» **Data for this exercise**:
- - - -
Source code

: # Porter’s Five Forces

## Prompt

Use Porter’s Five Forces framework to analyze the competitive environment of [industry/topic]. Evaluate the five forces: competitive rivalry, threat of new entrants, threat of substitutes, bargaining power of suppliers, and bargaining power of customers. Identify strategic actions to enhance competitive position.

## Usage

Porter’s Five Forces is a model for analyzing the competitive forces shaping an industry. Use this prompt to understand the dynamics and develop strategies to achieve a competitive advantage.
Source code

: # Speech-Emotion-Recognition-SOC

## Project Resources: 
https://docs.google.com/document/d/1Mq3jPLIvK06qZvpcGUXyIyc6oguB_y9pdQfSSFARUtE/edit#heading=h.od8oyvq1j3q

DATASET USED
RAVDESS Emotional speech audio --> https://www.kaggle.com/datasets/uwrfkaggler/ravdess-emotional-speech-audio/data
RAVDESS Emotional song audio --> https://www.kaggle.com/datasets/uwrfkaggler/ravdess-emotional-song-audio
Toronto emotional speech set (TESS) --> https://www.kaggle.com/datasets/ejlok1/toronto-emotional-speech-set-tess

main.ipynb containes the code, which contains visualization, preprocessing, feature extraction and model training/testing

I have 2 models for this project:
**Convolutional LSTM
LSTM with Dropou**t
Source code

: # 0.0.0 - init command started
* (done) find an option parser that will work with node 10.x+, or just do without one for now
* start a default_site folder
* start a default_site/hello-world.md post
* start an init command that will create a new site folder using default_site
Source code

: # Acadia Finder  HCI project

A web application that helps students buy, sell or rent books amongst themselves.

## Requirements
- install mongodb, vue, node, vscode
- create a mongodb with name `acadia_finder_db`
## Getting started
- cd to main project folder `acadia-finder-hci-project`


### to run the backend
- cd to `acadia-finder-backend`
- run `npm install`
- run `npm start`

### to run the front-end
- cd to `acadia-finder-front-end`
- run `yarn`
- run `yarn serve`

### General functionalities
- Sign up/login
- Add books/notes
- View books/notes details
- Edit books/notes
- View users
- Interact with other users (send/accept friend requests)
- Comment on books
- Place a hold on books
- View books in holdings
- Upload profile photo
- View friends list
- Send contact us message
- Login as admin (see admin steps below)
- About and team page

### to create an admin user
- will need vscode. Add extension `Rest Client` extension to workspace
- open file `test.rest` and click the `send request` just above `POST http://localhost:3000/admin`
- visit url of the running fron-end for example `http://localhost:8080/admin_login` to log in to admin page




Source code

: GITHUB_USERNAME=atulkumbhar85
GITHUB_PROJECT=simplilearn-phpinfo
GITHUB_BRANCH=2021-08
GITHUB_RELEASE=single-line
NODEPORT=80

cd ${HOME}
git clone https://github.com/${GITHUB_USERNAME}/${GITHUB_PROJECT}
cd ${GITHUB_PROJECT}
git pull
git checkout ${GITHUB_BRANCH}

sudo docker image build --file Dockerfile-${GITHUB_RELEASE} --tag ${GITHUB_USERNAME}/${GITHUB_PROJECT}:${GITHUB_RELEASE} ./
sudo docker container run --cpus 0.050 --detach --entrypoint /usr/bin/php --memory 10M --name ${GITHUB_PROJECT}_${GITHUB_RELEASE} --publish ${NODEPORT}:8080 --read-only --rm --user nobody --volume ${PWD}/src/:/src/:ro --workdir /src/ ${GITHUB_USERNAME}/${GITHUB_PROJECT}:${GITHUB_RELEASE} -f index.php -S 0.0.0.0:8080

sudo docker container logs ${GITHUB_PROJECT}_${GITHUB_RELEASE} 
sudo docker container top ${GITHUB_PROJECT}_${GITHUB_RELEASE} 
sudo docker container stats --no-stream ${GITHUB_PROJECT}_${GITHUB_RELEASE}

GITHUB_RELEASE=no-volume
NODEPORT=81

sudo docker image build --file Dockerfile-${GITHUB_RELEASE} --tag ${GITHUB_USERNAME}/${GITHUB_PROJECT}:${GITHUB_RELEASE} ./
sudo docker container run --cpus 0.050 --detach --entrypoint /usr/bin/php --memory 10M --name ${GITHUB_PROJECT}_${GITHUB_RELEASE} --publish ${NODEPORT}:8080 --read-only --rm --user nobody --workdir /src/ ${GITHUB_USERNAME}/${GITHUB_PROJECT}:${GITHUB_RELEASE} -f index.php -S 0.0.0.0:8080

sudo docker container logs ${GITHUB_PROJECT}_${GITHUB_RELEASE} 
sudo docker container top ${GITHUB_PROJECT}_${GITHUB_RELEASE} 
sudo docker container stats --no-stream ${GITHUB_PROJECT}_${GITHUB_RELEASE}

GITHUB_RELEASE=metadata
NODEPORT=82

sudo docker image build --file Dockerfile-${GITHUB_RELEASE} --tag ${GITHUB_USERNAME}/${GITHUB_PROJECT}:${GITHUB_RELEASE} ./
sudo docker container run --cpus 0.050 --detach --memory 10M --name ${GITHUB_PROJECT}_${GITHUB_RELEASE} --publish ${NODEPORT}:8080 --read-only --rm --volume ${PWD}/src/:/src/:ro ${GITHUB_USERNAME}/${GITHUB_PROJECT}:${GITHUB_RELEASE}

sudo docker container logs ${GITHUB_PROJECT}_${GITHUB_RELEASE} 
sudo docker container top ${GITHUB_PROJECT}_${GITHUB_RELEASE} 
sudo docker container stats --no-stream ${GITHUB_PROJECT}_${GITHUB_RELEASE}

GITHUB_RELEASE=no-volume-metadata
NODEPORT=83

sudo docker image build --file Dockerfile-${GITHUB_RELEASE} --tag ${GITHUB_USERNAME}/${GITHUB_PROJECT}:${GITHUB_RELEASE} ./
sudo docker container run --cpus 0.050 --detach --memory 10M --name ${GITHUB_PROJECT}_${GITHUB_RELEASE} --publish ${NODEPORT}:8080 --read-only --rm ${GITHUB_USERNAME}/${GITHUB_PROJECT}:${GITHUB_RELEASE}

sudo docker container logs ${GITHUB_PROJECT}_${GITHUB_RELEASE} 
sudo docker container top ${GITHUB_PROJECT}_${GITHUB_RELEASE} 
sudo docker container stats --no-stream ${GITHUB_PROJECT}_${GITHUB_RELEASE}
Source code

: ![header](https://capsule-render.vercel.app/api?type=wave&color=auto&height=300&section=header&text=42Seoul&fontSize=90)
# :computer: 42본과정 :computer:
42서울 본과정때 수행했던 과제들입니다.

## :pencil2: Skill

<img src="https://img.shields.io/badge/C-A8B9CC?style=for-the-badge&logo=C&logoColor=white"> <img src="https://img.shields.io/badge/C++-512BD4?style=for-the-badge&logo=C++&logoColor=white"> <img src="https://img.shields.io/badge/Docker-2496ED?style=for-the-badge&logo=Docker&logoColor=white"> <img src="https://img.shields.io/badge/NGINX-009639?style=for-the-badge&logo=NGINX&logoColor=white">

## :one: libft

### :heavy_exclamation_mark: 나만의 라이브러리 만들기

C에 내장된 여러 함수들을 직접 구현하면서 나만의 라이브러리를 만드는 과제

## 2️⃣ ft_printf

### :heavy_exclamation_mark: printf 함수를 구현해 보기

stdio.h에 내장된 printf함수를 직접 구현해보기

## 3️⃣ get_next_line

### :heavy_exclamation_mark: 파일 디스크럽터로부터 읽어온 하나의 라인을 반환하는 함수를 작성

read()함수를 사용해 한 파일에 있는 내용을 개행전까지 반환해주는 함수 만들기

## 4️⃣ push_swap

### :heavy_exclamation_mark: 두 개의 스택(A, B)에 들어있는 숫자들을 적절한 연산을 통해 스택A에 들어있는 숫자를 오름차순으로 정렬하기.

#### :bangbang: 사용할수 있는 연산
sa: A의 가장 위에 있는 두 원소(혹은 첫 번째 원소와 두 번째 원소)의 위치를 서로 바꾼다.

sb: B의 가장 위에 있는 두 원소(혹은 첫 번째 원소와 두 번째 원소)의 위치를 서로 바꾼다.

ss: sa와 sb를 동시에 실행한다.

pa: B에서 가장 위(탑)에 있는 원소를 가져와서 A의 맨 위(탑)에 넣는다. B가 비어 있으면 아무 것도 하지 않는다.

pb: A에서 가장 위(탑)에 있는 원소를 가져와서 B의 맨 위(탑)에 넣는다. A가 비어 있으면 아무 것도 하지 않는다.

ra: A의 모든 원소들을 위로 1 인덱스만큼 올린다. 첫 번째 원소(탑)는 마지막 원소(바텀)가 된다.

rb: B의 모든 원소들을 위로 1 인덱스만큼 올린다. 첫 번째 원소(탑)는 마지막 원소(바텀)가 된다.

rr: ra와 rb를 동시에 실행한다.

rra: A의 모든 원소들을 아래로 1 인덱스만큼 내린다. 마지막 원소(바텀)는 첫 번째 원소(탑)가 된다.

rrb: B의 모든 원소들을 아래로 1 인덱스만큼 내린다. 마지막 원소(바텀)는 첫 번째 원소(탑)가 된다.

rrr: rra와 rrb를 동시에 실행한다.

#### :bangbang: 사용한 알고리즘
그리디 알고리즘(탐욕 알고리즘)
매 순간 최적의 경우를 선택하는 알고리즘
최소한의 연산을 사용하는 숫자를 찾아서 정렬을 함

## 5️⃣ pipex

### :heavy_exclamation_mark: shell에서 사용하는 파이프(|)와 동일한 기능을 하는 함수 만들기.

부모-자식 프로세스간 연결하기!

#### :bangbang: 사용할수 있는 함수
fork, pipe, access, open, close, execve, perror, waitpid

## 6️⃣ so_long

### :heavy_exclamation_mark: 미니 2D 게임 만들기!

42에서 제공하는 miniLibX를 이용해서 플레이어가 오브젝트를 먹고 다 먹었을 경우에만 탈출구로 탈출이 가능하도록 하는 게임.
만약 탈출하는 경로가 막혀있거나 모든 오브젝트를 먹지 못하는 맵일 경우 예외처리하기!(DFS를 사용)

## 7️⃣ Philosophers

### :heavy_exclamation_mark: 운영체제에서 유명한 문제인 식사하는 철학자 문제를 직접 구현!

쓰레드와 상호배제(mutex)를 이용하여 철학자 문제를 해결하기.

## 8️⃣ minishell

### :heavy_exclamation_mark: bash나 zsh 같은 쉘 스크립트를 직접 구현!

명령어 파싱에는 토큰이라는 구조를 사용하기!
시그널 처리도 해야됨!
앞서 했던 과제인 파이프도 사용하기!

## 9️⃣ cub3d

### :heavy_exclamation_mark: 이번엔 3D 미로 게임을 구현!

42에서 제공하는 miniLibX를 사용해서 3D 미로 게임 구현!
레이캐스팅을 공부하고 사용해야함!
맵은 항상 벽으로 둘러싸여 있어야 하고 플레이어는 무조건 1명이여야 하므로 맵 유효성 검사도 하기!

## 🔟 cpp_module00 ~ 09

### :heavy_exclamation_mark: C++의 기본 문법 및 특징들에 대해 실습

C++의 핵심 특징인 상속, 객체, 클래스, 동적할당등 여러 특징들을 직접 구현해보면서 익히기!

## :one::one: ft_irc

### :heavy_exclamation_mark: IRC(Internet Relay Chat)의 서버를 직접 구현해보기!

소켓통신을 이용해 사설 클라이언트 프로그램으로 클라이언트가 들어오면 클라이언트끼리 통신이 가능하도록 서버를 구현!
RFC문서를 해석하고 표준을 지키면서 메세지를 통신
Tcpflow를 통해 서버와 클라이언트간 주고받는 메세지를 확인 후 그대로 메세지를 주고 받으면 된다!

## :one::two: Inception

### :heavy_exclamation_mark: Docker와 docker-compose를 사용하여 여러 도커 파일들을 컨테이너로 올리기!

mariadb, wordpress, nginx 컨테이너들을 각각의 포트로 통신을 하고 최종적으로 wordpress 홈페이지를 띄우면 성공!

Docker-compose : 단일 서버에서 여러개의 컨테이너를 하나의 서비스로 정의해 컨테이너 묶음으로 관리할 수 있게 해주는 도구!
- - - -
» **What you have to do**:
In the entries above, restate word for word the lines between the one holding "## 3️⃣ get_next_line" and the one holding "rra: A의 모든 원소들을", inclusive, and nothing besides.

» **The completed task**:
## 3️⃣ get_next_line

### :heavy_exclamation_mark: 파일 디스크럽터로부터 읽어온 하나의 라인을 반환하는 함수를 작성

read()함수를 사용해 한 파일에 있는 내용을 개행전까지 반환해주는 함수 만들기

## 4️⃣ push_swap

### :heavy_exclamation_mark: 두 개의 스택(A, B)에 들어있는 숫자들을 적절한 연산을 통해 스택A에 들어있는 숫자를 오름차순으로 정렬하기.

#### :bangbang: 사용할수 있는 연산
sa: A의 가장 위에 있는 두 원소(혹은 첫 번째 원소와 두 번째 원소)의 위치를 서로 바꾼다.

sb: B의 가장 위에 있는 두 원소(혹은 첫 번째 원소와 두 번째 원소)의 위치를 서로 바꾼다.

ss: sa와 sb를 동시에 실행한다.

pa: B에서 가장 위(탑)에 있는 원소를 가져와서 A의 맨 위(탑)에 넣는다. B가 비어 있으면 아무 것도 하지 않는다.

pb: A에서 가장 위(탑)에 있는 원소를 가져와서 B의 맨 위(탑)에 넣는다. A가 비어 있으면 아무 것도 하지 않는다.

ra: A의 모든 원소들을 위로 1 인덱스만큼 올린다. 첫 번째 원소(탑)는 마지막 원소(바텀)가 된다.

rb: B의 모든 원소들을 위로 1 인덱스만큼 올린다. 첫 번째 원소(탑)는 마지막 원소(바텀)가 된다.

rr: ra와 rb를 동시에 실행한다.

rra: A의 모든 원소들을 아래로 1 인덱스만큼 내린다. 마지막 원소(바텀)는 첫 번째 원소(탑)가 된다.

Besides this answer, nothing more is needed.